But Does it Really Matter?

By Anitra D. Brown
The New Orleans Tribune


The Orleans Parish School Board (OPSB) voted today (March 30) to select Dr. Avis Williams as the next superintendent of public education, making her the first woman chosen to serve as the permanent superintendent for the District.

Williams and OPSB are now expected to work our the terms of a contract before her formal appointment.

The Board wasted little time to making its decision after having only announced finalists for the post last week.

“(Dr. Williams) has a good background, but that’s not the issue. Until we deal with the elephant in the room, it doesn’t matter who the superintendent is. Act 91 is the elephant in the room. The superintendent could be great, but even she can’t interfere with local school business because of Act 91.”

Author, veteran educator and public Education Advocate, Dr. Raynard Sander

In the weeks leading up to the naming of finalists, several local education advocates expressed concern about search results and began a petition urging the Board to start from scratch and to include more direct input from the public. Specifically, critics of the search and its results took issue with the fact that not one of the top three finalists were from New Orleans.

Concerned residents also wanted more assurances that the final candidates’ educational philosophies and plans were aligned with a return to neighborhood schools and with ending the all-charter school system that has emerged from the state’s post-Katrina takeover of public education in New Orleans.

Dr. Raynard Sanders, a veteran educator, administrator, author and public education advocate who has been a vocal critic of the direction public education has taken since Hurricane Katrina, says that those issues were indeed among reasons he signed the petition.

“I want to know why we are always looking for somebody from the outside. Is it that we don’t want anyone who knows the history or we don’t want someone who’s going to be sensitive to the needs and the wishes of our community,” Sanders says.

Williams, who currently serves as superintendent of Selma City Schools in Selma, Ala., appears well-qualified. She has served in leadership positions in the US Army, as an entrepreneur and as an education administrator, serving as an elementary, middle, and high school principal. She is certified to teach English, Physical Education and as a P-12 Principal and Superintendent. She earned her doctorate from the University of Alabama and is a graduate of the University of Alabama’s Superintendents Academy. She earned a doctorate in Administration & Instructional Leadership from the  University of Alabama in Tuscaloosa, administrative certification from Jacksonville State University, in Alabama, and her bachelor’s in education and her teaching certificate from Athens State College in Alabama. Williams not only impressed the local school board, but earlier in March, she emerged as one of five finalists in the search for a new superintendent of schools in Montgomery, Ala.

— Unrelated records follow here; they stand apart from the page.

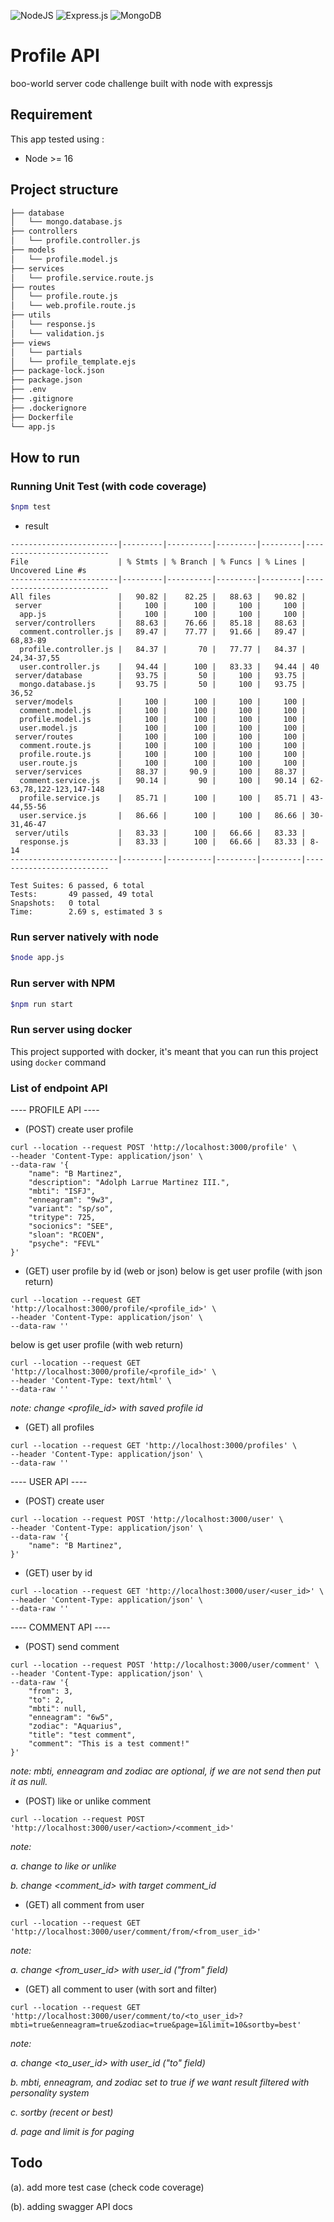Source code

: ![NodeJS](https://img.shields.io/badge/node.js-6DA55F?style=for-the-badge&logo=node.js&logoColor=white)
![Express.js](https://img.shields.io/badge/express.js-%23404d59.svg?style=for-the-badge&logo=express&logoColor=%2361DAFB)
![MongoDB](https://img.shields.io/badge/MongoDB-%234ea94b.svg?style=for-the-badge&logo=mongodb&logoColor=white)

# Profile API
boo-world server code challenge built with node with expressjs

## Requirement
This app tested using :
* Node >= 16


## Project structure
```markdown
├── database
│   └── mongo.database.js
├── controllers
│   └── profile.controller.js
├── models
│   └── profile.model.js
├── services
│   └── profile.service.route.js
├── routes
│   └── profile.route.js
│   └── web.profile.route.js
├── utils
│   └── response.js
│   └── validation.js
├── views
│   └── partials
│   └── profile_template.ejs
├── package-lock.json
├── package.json
├── .env
├── .gitignore
├── .dockerignore
├── Dockerfile
└── app.js

```

## How to run
### Running Unit Test (with code coverage)
```bash
$npm test
```
* result
```shell
------------------------|---------|----------|---------|---------|--------------------------
File                    | % Stmts | % Branch | % Funcs | % Lines | Uncovered Line #s        
------------------------|---------|----------|---------|---------|--------------------------
All files               |   90.82 |    82.25 |   88.63 |   90.82 |                          
 server                 |     100 |      100 |     100 |     100 |                          
  app.js                |     100 |      100 |     100 |     100 |                          
 server/controllers     |   88.63 |    76.66 |   85.18 |   88.63 |                          
  comment.controller.js |   89.47 |    77.77 |   91.66 |   89.47 | 68,83-89                 
  profile.controller.js |   84.37 |       70 |   77.77 |   84.37 | 24,34-37,55              
  user.controller.js    |   94.44 |      100 |   83.33 |   94.44 | 40                       
 server/database        |   93.75 |       50 |     100 |   93.75 |                          
  mongo.database.js     |   93.75 |       50 |     100 |   93.75 | 36,52                    
 server/models          |     100 |      100 |     100 |     100 |                          
  comment.model.js      |     100 |      100 |     100 |     100 |                          
  profile.model.js      |     100 |      100 |     100 |     100 |                          
  user.model.js         |     100 |      100 |     100 |     100 |                          
 server/routes          |     100 |      100 |     100 |     100 |                          
  comment.route.js      |     100 |      100 |     100 |     100 |                          
  profile.route.js      |     100 |      100 |     100 |     100 |                          
  user.route.js         |     100 |      100 |     100 |     100 |                          
 server/services        |   88.37 |     90.9 |     100 |   88.37 |                          
  comment.service.js    |   90.14 |       90 |     100 |   90.14 | 62-63,78,122-123,147-148 
  profile.service.js    |   85.71 |      100 |     100 |   85.71 | 43-44,55-56              
  user.service.js       |   86.66 |      100 |     100 |   86.66 | 30-31,46-47              
 server/utils           |   83.33 |      100 |   66.66 |   83.33 |                          
  response.js           |   83.33 |      100 |   66.66 |   83.33 | 8-14                     
------------------------|---------|----------|---------|---------|--------------------------

Test Suites: 6 passed, 6 total
Tests:       49 passed, 49 total
Snapshots:   0 total
Time:        2.69 s, estimated 3 s
```


### Run server natively with node
```bash
$node app.js
```

### Run server with NPM
```bash
$npm run start
```

### Run server using docker
This project supported with docker, it's meant that you can run this project using `docker` command


### List of endpoint API

---- PROFILE API ----

* (POST) create user profile
```curl
curl --location --request POST 'http://localhost:3000/profile' \
--header 'Content-Type: application/json' \
--data-raw '{
    "name": "B Martinez",
    "description": "Adolph Larrue Martinez III.",
    "mbti": "ISFJ",
    "enneagram": "9w3",
    "variant": "sp/so",
    "tritype": 725,
    "socionics": "SEE",
    "sloan": "RCOEN",
    "psyche": "FEVL"
}'
```

* (GET) user profile by id (web or json)
below is get user profile (with json return)
```curl 
curl --location --request GET 'http://localhost:3000/profile/<profile_id>' \
--header 'Content-Type: application/json' \
--data-raw ''

```

below is get user profile (with web return)
```curl 
curl --location --request GET 'http://localhost:3000/profile/<profile_id>' \
--header 'Content-Type: text/html' \
--data-raw ''

```
_note: change <profile_id> with saved profile id_

* (GET) all profiles
```curl 
curl --location --request GET 'http://localhost:3000/profiles' \
--header 'Content-Type: application/json' \
--data-raw ''

```

---- USER API ----

* (POST) create user
```curl
curl --location --request POST 'http://localhost:3000/user' \
--header 'Content-Type: application/json' \
--data-raw '{
    "name": "B Martinez",
}'
```

* (GET) user by id
```curl 
curl --location --request GET 'http://localhost:3000/user/<user_id>' \
--header 'Content-Type: application/json' \
--data-raw ''

```

---- COMMENT API ----

* (POST) send comment
```curl 
curl --location --request POST 'http://localhost:3000/user/comment' \
--header 'Content-Type: application/json' \
--data-raw '{
    "from": 3,
    "to": 2,
    "mbti": null,
    "enneagram": "6w5",
    "zodiac": "Aquarius",
    "title": "test comment",
    "comment": "This is a test comment!"
}'
```
_note: mbti, enneagram and zodiac are optional, if we are not send then put it as null._

* (POST) like or unlike comment
```curl 
curl --location --request POST 'http://localhost:3000/user/<action>/<comment_id>'
```
_note:_ 

_a. change <action> to like or unlike_

_b. change <comment_id> with target comment_id_


* (GET) all comment from user
```curl
curl --location --request GET 'http://localhost:3000/user/comment/from/<from_user_id>'
```
_note:_

_a. change <from_user_id> with user_id ("from" field)_


* (GET) all comment to user (with sort and filter)
```curl
curl --location --request GET 'http://localhost:3000/user/comment/to/<to_user_id>?mbti=true&enneagram=true&zodiac=true&page=1&limit=10&sortby=best'
```

_note:_ 

_a. change <to_user_id> with user_id ("to" field)_  

_b. mbti, enneagram, and zodiac set to true if we want result filtered with personality system_

_c. sortby (recent or best)_

_d. page and limit is for paging_

## Todo
(a). add more test case (check code coverage)

(b). adding swagger API docs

Sanders agrees that Williams has the right credentials and background, but says superintendent is the least of the issues facing public education in New Orleans.

“We have a Board that’s neutered and schools that are run by charter organizations,” he says. ”Meanwhile we have a charter system that has created more failing schools than any system in the state. This Board continues down a path of academic failure and unaccountabilty. Despite the narrative of success pushed by those in favor of the charter school movement, the fact is that many of these schools are failing — D and F schools. We have a segregated school system, where most of the White students attend the eight or 10 schools that are top performers.”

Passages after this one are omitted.